Exercise instructions:
Across all entries below, how many lines include "linkedin"? Only the number, please.

Input data:
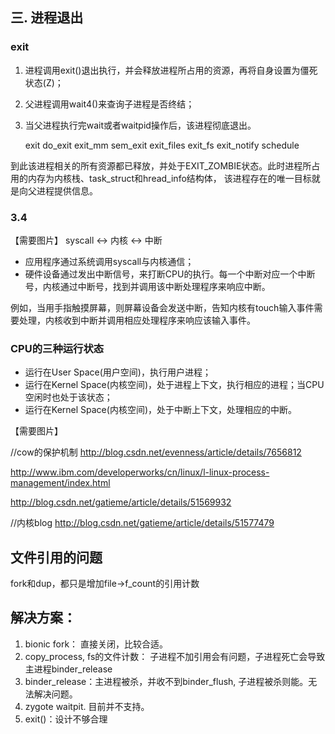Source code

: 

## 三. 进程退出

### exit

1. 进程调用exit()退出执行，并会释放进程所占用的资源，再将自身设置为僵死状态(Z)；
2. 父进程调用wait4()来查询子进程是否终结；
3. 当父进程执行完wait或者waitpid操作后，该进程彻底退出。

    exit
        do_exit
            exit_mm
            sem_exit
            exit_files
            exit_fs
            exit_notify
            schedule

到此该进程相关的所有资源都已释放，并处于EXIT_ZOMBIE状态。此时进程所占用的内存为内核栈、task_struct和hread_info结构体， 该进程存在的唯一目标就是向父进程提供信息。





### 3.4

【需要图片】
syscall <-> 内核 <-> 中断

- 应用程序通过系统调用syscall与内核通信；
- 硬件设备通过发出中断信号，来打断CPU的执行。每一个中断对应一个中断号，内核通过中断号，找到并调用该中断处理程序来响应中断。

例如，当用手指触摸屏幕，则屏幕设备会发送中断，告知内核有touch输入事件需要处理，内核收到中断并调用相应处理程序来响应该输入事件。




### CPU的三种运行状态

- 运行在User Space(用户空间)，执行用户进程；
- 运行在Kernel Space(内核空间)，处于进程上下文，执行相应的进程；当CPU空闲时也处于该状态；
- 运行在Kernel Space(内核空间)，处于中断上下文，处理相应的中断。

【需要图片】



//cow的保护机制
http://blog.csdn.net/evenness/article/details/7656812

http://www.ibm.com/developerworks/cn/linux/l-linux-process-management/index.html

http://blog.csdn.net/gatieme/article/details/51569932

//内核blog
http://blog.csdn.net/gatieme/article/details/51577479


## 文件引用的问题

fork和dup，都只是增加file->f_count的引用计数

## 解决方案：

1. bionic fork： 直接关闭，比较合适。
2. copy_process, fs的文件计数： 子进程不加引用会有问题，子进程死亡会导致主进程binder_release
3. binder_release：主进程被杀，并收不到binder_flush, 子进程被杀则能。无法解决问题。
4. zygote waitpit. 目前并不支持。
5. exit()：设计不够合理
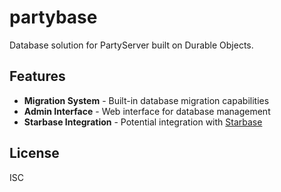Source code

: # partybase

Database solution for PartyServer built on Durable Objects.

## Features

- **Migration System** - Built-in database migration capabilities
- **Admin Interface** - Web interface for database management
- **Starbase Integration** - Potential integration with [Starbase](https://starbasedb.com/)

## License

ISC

--

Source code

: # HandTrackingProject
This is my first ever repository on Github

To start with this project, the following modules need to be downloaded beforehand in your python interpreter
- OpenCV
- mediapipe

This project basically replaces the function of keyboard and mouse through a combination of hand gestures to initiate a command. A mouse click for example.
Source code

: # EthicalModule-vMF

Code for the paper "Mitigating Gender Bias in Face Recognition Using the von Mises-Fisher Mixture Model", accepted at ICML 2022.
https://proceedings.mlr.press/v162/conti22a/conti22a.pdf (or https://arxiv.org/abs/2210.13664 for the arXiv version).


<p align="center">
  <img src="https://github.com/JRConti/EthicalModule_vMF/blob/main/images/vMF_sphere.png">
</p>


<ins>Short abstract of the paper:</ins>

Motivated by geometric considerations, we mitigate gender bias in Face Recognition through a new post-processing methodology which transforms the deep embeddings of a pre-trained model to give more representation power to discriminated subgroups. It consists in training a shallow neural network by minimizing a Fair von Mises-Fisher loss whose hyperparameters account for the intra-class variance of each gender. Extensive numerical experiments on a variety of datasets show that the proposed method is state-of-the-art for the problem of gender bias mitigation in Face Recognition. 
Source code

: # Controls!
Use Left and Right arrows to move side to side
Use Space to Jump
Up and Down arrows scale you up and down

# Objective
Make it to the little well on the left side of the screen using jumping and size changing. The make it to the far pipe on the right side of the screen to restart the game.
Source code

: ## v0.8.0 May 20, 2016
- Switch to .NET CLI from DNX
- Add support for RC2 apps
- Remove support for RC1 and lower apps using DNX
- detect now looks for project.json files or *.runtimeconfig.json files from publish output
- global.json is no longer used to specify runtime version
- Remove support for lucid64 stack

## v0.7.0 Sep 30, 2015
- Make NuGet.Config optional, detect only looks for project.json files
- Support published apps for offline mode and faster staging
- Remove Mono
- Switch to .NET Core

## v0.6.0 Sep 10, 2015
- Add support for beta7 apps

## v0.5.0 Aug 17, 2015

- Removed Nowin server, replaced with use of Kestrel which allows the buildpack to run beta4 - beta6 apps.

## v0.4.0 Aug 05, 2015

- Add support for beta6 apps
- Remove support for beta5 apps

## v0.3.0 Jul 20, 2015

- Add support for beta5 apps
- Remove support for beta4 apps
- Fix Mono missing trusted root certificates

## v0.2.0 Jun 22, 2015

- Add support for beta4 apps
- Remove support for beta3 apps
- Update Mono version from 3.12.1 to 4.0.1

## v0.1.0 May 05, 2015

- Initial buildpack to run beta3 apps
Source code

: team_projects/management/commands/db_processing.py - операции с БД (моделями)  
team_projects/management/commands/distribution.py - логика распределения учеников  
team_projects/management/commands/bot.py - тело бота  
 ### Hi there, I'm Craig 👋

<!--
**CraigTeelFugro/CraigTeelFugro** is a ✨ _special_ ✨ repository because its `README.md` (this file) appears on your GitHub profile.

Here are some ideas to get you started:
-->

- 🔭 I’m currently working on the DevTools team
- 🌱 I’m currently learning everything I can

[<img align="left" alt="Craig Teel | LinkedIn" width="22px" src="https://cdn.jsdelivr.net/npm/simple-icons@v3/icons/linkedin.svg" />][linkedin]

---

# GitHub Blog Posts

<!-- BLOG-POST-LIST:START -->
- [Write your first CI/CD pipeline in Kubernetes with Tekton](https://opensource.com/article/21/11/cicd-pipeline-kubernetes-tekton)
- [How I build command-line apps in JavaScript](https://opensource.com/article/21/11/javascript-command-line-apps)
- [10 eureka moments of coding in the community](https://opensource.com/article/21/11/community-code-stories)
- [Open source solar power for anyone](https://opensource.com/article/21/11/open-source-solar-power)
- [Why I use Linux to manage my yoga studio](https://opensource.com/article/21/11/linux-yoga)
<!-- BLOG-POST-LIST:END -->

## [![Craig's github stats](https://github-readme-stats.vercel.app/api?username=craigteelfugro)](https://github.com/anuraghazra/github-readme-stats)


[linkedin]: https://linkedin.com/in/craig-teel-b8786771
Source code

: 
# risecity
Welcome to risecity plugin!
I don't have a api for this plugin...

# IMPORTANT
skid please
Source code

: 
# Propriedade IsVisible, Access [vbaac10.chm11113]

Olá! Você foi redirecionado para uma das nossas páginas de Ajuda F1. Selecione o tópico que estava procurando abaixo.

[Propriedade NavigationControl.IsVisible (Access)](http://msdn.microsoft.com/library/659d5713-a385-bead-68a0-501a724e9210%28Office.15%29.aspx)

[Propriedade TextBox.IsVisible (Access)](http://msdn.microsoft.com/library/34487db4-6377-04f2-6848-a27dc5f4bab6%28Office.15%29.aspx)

Solution below:
2